Tetapi bagaimana pun juga, ada yang harus dilakukan. Karena hidup seperti permainan puzzle. Kita harus menyusun potongan-potongan kecilnya menjadi sebuah lukisan besar. Sementara kita sendiri tak tahu pasti, bagaimana sesungguhnya gambaran lukisan itu. Yang ada hanya kemungkinan-kemungkinan yang, walau kita dapat menganggapnya sebagai suatu kepastian, tetap tidak menentukan bahwa kebenaran kita adalah mutlak. Sebab semua kisah punya latar belakang. Dan semua latar belakang menyusun cara kita sendiri untuk melukiskannya secara unik. Dan tidak akan pernah serupa satu sama lain. Biarpun kita mengalami situasi yang sama. Dan identik.

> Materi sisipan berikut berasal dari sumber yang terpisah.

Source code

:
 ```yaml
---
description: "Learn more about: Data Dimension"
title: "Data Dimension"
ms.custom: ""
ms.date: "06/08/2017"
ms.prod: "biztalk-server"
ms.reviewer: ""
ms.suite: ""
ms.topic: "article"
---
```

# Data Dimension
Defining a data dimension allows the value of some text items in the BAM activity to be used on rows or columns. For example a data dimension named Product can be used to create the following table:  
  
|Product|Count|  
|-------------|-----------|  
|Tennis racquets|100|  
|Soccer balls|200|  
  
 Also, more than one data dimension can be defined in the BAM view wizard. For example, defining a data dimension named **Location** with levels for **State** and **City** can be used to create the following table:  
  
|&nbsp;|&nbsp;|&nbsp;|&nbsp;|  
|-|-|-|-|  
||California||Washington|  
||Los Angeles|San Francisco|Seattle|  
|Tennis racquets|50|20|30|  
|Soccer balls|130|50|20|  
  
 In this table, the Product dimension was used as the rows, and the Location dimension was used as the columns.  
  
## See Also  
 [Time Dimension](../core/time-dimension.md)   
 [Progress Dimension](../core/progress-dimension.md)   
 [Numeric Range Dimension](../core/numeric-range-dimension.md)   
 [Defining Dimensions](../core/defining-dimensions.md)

Usia. Yang memanjang. Akan memajangkan segala peristiwa. Yang tak mungkin ditarik kembali. Tetapi masa depan masih menyimpan misteri. Dan kita tahu. Dan sadar. Bahwa, ada yang tak bisa kita pastikan. Sebelum kita melangkah melewatinya. Bersama sang waktu. Bersama keputusan kita. Sendiri. Hingga di ujung, kita dapat merenungkan apa yang telah terjadi. Dan, walau tak mungkin kita mengulangnya. Tetap kita dapat mengubah peristiwa itu. Menjadi lain dari hasil sekarang. Demikianlah, hidup tak pernah sempurna. Seperti yang kita inginkan. Kenyataan tak pernah sesuai. Seperti yang kita harapkan.

Namun, siapakah kita? Manusia yang sering merasa diri demikian kuat. Angkuh. Tetapi bebal. Hingga di titik akhir. Akan menyadari, betapa sesungguhnya, kita tidaklah kekal. Sebagaimana angin berhembus. Kita hanya mampir sejenak. Lalu pergi menghilang. Menyisakan sepetak kenangan. Betapa sesungguhnya kita hanyalah sosok tanpa daya. Untuk mengubah waktu. Untuk mengubah peristiwa yang telah terjadi. Menjadi sesuatu yang kita anggap sebagai kebenaran. Yang hanya ada di pikiran kita. Dan terlupakan setelah ketiadaan tiba. Kosong.

Senyatanya, kita bebas untuk memilih. Kita bebas untuk menentukan. Tetapi tidak mungkin dapat memastikan kebenaran. Selain dari apa yang ada di pikiran kita. Dan karena setiap orang memiliki kebenarannya sendiri-sendiri. Atau yang dianggapnya sebagai kebenaran. Maka ada sedemikian banyak kebenaran di dunia ini. Dan jika kebenaran ternyata sedemikian banyak. Apakah kebenaran itu? Setiap pengorbanan yang kita berikan. Dan setiap korban yang kita buat. Ternyata pada akhirnya terbukti tak berarti apa-apa. Kecuali bagi pikiran kita saja. Kecuali menurut anggapan kita belaka.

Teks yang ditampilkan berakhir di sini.